_ASSIGNMENT:_ All entries below need to be written out exactly, but without their pictures.

_GIVEN DATA:_
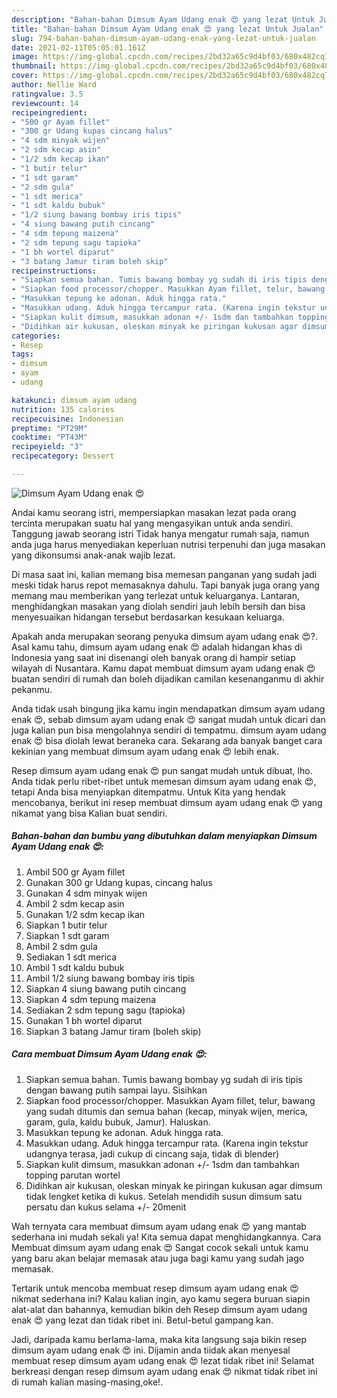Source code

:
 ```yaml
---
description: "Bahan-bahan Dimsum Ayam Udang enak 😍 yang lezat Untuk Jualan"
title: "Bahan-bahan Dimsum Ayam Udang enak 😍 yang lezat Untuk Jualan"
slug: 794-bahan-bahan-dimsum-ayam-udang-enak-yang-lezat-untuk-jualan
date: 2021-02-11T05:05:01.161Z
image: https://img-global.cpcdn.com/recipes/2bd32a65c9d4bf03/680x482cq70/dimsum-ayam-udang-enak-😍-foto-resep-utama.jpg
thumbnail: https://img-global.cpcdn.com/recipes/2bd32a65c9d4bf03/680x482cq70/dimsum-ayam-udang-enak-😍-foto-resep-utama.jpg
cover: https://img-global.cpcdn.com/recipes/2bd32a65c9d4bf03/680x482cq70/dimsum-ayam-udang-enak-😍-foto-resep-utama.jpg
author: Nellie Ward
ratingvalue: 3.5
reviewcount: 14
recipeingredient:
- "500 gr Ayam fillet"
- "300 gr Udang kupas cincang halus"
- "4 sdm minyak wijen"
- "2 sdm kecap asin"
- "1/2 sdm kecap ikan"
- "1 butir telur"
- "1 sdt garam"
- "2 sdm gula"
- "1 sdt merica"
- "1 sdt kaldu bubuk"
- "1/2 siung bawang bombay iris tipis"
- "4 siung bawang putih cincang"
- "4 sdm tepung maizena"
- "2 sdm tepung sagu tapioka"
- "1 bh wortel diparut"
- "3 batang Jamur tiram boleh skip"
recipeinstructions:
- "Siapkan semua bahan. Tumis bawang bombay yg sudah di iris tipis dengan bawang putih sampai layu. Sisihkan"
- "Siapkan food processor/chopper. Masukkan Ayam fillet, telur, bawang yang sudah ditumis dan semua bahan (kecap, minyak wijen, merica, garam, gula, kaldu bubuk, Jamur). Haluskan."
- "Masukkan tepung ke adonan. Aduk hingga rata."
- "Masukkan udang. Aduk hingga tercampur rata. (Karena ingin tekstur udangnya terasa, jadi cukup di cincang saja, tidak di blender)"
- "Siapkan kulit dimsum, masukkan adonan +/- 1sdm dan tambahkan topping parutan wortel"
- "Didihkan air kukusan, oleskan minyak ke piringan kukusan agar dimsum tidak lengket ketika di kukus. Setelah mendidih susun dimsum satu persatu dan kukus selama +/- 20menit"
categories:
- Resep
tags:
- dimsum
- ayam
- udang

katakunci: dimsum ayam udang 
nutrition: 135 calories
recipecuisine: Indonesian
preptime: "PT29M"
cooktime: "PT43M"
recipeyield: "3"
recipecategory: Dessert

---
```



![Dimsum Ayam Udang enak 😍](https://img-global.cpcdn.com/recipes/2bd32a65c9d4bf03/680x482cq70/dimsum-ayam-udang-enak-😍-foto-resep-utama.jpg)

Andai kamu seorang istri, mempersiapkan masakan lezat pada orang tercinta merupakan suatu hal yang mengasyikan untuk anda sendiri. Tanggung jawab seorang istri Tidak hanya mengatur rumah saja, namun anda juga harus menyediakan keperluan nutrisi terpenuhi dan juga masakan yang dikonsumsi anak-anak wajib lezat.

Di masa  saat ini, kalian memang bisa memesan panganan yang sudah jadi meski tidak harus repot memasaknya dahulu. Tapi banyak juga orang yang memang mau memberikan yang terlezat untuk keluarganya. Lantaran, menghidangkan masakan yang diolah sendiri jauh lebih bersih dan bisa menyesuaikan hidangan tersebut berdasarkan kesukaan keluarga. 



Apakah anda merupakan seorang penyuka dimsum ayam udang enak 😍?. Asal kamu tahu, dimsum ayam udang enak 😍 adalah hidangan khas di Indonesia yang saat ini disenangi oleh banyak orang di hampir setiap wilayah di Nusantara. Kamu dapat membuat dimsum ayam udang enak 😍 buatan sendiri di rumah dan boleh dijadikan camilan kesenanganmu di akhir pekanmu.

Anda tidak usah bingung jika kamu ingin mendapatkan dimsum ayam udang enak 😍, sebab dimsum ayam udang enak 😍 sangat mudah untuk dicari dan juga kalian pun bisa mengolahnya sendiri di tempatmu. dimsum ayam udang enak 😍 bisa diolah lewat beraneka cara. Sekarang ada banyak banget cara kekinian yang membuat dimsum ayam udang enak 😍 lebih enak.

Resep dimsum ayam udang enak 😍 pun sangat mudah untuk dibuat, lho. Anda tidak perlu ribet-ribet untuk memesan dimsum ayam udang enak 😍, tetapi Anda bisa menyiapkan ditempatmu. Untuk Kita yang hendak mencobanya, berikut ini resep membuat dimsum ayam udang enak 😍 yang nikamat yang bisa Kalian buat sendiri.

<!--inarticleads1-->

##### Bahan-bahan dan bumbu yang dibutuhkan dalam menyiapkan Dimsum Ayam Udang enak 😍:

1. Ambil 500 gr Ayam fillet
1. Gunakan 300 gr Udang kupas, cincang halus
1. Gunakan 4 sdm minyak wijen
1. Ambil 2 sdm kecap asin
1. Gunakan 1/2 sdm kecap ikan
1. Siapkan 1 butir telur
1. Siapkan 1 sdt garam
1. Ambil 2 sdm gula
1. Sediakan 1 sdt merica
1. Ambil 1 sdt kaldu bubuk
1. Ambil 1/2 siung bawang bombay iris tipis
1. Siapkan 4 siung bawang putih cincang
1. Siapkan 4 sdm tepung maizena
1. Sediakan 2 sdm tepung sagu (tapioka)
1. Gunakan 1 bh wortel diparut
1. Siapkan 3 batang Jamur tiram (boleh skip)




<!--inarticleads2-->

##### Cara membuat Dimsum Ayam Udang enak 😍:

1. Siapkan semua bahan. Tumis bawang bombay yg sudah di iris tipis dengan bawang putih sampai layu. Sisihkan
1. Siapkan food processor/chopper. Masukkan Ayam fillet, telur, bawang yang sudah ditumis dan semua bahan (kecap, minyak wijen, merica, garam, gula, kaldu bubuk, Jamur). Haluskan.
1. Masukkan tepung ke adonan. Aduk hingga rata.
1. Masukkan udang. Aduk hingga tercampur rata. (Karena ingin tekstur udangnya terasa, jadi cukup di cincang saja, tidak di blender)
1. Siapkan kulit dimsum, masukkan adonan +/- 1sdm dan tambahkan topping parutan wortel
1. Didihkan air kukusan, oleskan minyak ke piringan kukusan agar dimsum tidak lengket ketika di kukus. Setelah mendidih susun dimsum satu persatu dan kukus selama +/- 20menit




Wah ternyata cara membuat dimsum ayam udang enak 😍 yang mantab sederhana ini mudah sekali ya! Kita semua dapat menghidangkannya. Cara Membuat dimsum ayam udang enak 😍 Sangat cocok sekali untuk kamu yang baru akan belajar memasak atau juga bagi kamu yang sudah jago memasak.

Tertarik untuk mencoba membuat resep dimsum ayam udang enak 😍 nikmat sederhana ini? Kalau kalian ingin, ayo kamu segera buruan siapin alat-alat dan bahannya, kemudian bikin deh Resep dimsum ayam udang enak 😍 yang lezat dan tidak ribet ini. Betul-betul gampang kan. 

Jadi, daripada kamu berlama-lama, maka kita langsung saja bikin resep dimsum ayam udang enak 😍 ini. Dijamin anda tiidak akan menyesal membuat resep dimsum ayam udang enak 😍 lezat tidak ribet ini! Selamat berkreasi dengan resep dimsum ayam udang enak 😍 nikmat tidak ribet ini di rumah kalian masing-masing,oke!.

_RESPONSE BOX:_
Source code

:
 ```yaml
---
description: "Bahan-bahan Dimsum Ayam Udang enak 😍 yang lezat Untuk Jualan"
title: "Bahan-bahan Dimsum Ayam Udang enak 😍 yang lezat Untuk Jualan"
slug: 794-bahan-bahan-dimsum-ayam-udang-enak-yang-lezat-untuk-jualan
date: 2021-02-11T05:05:01.161Z
image: https://img-global.cpcdn.com/recipes/2bd32a65c9d4bf03/680x482cq70/dimsum-ayam-udang-enak-😍-foto-resep-utama.jpg
thumbnail: https://img-global.cpcdn.com/recipes/2bd32a65c9d4bf03/680x482cq70/dimsum-ayam-udang-enak-😍-foto-resep-utama.jpg
cover: https://img-global.cpcdn.com/recipes/2bd32a65c9d4bf03/680x482cq70/dimsum-ayam-udang-enak-😍-foto-resep-utama.jpg
author: Nellie Ward
ratingvalue: 3.5
reviewcount: 14
recipeingredient:
- "500 gr Ayam fillet"
- "300 gr Udang kupas cincang halus"
- "4 sdm minyak wijen"
- "2 sdm kecap asin"
- "1/2 sdm kecap ikan"
- "1 butir telur"
- "1 sdt garam"
- "2 sdm gula"
- "1 sdt merica"
- "1 sdt kaldu bubuk"
- "1/2 siung bawang bombay iris tipis"
- "4 siung bawang putih cincang"
- "4 sdm tepung maizena"
- "2 sdm tepung sagu tapioka"
- "1 bh wortel diparut"
- "3 batang Jamur tiram boleh skip"
recipeinstructions:
- "Siapkan semua bahan. Tumis bawang bombay yg sudah di iris tipis dengan bawang putih sampai layu. Sisihkan"
- "Siapkan food processor/chopper. Masukkan Ayam fillet, telur, bawang yang sudah ditumis dan semua bahan (kecap, minyak wijen, merica, garam, gula, kaldu bubuk, Jamur). Haluskan."
- "Masukkan tepung ke adonan. Aduk hingga rata."
- "Masukkan udang. Aduk hingga tercampur rata. (Karena ingin tekstur udangnya terasa, jadi cukup di cincang saja, tidak di blender)"
- "Siapkan kulit dimsum, masukkan adonan +/- 1sdm dan tambahkan topping parutan wortel"
- "Didihkan air kukusan, oleskan minyak ke piringan kukusan agar dimsum tidak lengket ketika di kukus. Setelah mendidih susun dimsum satu persatu dan kukus selama +/- 20menit"
categories:
- Resep
tags:
- dimsum
- ayam
- udang

katakunci: dimsum ayam udang 
nutrition: 135 calories
recipecuisine: Indonesian
preptime: "PT29M"
cooktime: "PT43M"
recipeyield: "3"
recipecategory: Dessert

---
```



![Dimsum Ayam Udang enak 😍](https://img-global.cpcdn.com/recipes/2bd32a65c9d4bf03/680x482cq70/dimsum-ayam-udang-enak-😍-foto-resep-utama.jpg)

Andai kamu seorang istri, mempersiapkan masakan lezat pada orang tercinta merupakan suatu hal yang mengasyikan untuk anda sendiri. Tanggung jawab seorang istri Tidak hanya mengatur rumah saja, namun anda juga harus menyediakan keperluan nutrisi terpenuhi dan juga masakan yang dikonsumsi anak-anak wajib lezat.

Di masa  saat ini, kalian memang bisa memesan panganan yang sudah jadi meski tidak harus repot memasaknya dahulu. Tapi banyak juga orang yang memang mau memberikan yang terlezat untuk keluarganya. Lantaran, menghidangkan masakan yang diolah sendiri jauh lebih bersih dan bisa menyesuaikan hidangan tersebut berdasarkan kesukaan keluarga. 



Apakah anda merupakan seorang penyuka dimsum ayam udang enak 😍?. Asal kamu tahu, dimsum ayam udang enak 😍 adalah hidangan khas di Indonesia yang saat ini disenangi oleh banyak orang di hampir setiap wilayah di Nusantara. Kamu dapat membuat dimsum ayam udang enak 😍 buatan sendiri di rumah dan boleh dijadikan camilan kesenanganmu di akhir pekanmu.

Anda tidak usah bingung jika kamu ingin mendapatkan dimsum ayam udang enak 😍, sebab dimsum ayam udang enak 😍 sangat mudah untuk dicari dan juga kalian pun bisa mengolahnya sendiri di tempatmu. dimsum ayam udang enak 😍 bisa diolah lewat beraneka cara. Sekarang ada banyak banget cara kekinian yang membuat dimsum ayam udang enak 😍 lebih enak.

Resep dimsum ayam udang enak 😍 pun sangat mudah untuk dibuat, lho. Anda tidak perlu ribet-ribet untuk memesan dimsum ayam udang enak 😍, tetapi Anda bisa menyiapkan ditempatmu. Untuk Kita yang hendak mencobanya, berikut ini resep membuat dimsum ayam udang enak 😍 yang nikamat yang bisa Kalian buat sendiri.

<!--inarticleads1-->

##### Bahan-bahan dan bumbu yang dibutuhkan dalam menyiapkan Dimsum Ayam Udang enak 😍:

1. Ambil 500 gr Ayam fillet
1. Gunakan 300 gr Udang kupas, cincang halus
1. Gunakan 4 sdm minyak wijen
1. Ambil 2 sdm kecap asin
1. Gunakan 1/2 sdm kecap ikan
1. Siapkan 1 butir telur
1. Siapkan 1 sdt garam
1. Ambil 2 sdm gula
1. Sediakan 1 sdt merica
1. Ambil 1 sdt kaldu bubuk
1. Ambil 1/2 siung bawang bombay iris tipis
1. Siapkan 4 siung bawang putih cincang
1. Siapkan 4 sdm tepung maizena
1. Sediakan 2 sdm tepung sagu (tapioka)
1. Gunakan 1 bh wortel diparut
1. Siapkan 3 batang Jamur tiram (boleh skip)




<!--inarticleads2-->

##### Cara membuat Dimsum Ayam Udang enak 😍:

1. Siapkan semua bahan. Tumis bawang bombay yg sudah di iris tipis dengan bawang putih sampai layu. Sisihkan
1. Siapkan food processor/chopper. Masukkan Ayam fillet, telur, bawang yang sudah ditumis dan semua bahan (kecap, minyak wijen, merica, garam, gula, kaldu bubuk, Jamur). Haluskan.
1. Masukkan tepung ke adonan. Aduk hingga rata.
1. Masukkan udang. Aduk hingga tercampur rata. (Karena ingin tekstur udangnya terasa, jadi cukup di cincang saja, tidak di blender)
1. Siapkan kulit dimsum, masukkan adonan +/- 1sdm dan tambahkan topping parutan wortel
1. Didihkan air kukusan, oleskan minyak ke piringan kukusan agar dimsum tidak lengket ketika di kukus. Setelah mendidih susun dimsum satu persatu dan kukus selama +/- 20menit




Wah ternyata cara membuat dimsum ayam udang enak 😍 yang mantab sederhana ini mudah sekali ya! Kita semua dapat menghidangkannya. Cara Membuat dimsum ayam udang enak 😍 Sangat cocok sekali untuk kamu yang baru akan belajar memasak atau juga bagi kamu yang sudah jago memasak.

Tertarik untuk mencoba membuat resep dimsum ayam udang enak 😍 nikmat sederhana ini? Kalau kalian ingin, ayo kamu segera buruan siapin alat-alat dan bahannya, kemudian bikin deh Resep dimsum ayam udang enak 😍 yang lezat dan tidak ribet ini. Betul-betul gampang kan. 

Jadi, daripada kamu berlama-lama, maka kita langsung saja bikin resep dimsum ayam udang enak 😍 ini. Dijamin anda tiidak akan menyesal membuat resep dimsum ayam udang enak 😍 lezat tidak ribet ini! Selamat berkreasi dengan resep dimsum ayam udang enak 😍 nikmat tidak ribet ini di rumah kalian masing-masing,oke!.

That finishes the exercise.